Reputation: 41
I'm a bit out of my depth here and nothing I have found quite addresses my problem. Si any and all suggestions are most welcome.
I've got tomcat6 running on CentOS 6.5 hidden behind an apache server (v2.2.15) and I am using Apache's mod_proxy to expose the tomcat webapps, which are running on port 8080. The tomcat hosts one production application and several development applications. On the apache side, both a Drupal site and the aforementioned tomcat production application are on the same domain and, thanks to rewrite rules, all requests to this domain are changed to https. The development sites are reached via subdomains and do not get re-written as https requests.
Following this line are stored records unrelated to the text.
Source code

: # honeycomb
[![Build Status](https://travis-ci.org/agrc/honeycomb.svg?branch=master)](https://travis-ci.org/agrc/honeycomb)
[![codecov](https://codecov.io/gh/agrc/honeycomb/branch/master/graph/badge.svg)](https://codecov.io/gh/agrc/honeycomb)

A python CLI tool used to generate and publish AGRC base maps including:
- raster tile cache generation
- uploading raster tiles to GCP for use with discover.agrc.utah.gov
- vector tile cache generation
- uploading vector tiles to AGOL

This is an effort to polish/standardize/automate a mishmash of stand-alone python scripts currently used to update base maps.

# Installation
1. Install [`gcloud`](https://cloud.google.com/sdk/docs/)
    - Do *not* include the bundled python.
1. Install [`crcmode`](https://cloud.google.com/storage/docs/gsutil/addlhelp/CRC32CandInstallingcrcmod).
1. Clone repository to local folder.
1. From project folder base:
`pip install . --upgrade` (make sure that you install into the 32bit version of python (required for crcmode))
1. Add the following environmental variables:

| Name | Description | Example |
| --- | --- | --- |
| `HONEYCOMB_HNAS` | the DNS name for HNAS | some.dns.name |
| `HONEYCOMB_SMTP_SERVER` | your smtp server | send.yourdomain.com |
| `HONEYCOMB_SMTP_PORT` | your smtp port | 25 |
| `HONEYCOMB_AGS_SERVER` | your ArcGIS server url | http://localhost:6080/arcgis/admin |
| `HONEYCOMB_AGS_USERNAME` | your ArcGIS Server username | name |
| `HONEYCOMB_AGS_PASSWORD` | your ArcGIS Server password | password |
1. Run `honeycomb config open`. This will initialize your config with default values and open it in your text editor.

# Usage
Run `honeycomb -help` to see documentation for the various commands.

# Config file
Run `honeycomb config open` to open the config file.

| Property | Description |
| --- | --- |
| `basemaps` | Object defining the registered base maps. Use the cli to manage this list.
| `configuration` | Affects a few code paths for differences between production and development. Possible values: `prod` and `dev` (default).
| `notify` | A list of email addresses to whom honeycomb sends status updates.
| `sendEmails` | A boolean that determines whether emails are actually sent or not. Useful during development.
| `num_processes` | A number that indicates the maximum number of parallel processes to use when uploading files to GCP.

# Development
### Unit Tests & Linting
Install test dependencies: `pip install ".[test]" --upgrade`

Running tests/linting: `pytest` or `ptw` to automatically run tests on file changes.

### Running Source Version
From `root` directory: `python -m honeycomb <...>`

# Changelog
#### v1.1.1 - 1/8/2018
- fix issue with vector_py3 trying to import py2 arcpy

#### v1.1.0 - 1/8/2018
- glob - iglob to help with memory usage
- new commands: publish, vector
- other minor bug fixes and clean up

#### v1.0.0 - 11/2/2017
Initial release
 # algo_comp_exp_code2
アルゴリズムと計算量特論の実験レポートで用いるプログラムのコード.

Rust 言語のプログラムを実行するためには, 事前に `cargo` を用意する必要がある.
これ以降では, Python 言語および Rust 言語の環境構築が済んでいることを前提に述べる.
For the most part, this arrangement works fine. But parts of the tomcat apps are AJAX (calling a Java Struts 1.2 backend). Most of those requests are handled OK. But a few AJAX requests result in redirects (i.e., forward.setRedirect(true)) and that redirect is http (I guess because the container itself is not secure). As a result, I run into cross site scripting issues. I imagine I can use CORS headers to avoid the problem. But that seems like a hack. Is there a relatively painless way I can use to have tomcat send redirects back as https without making tomcat handle ssl directly?
Cris
Upvotes: 4
Views: 3663
Reputation: 882
Late to the game here but others may find this-- we had a similar setup and issue where everything worked fine until the application started using ajax posts which did redirects for the response. The fix was to use mod_header in apache to rewrite redirects using "Header edit Location"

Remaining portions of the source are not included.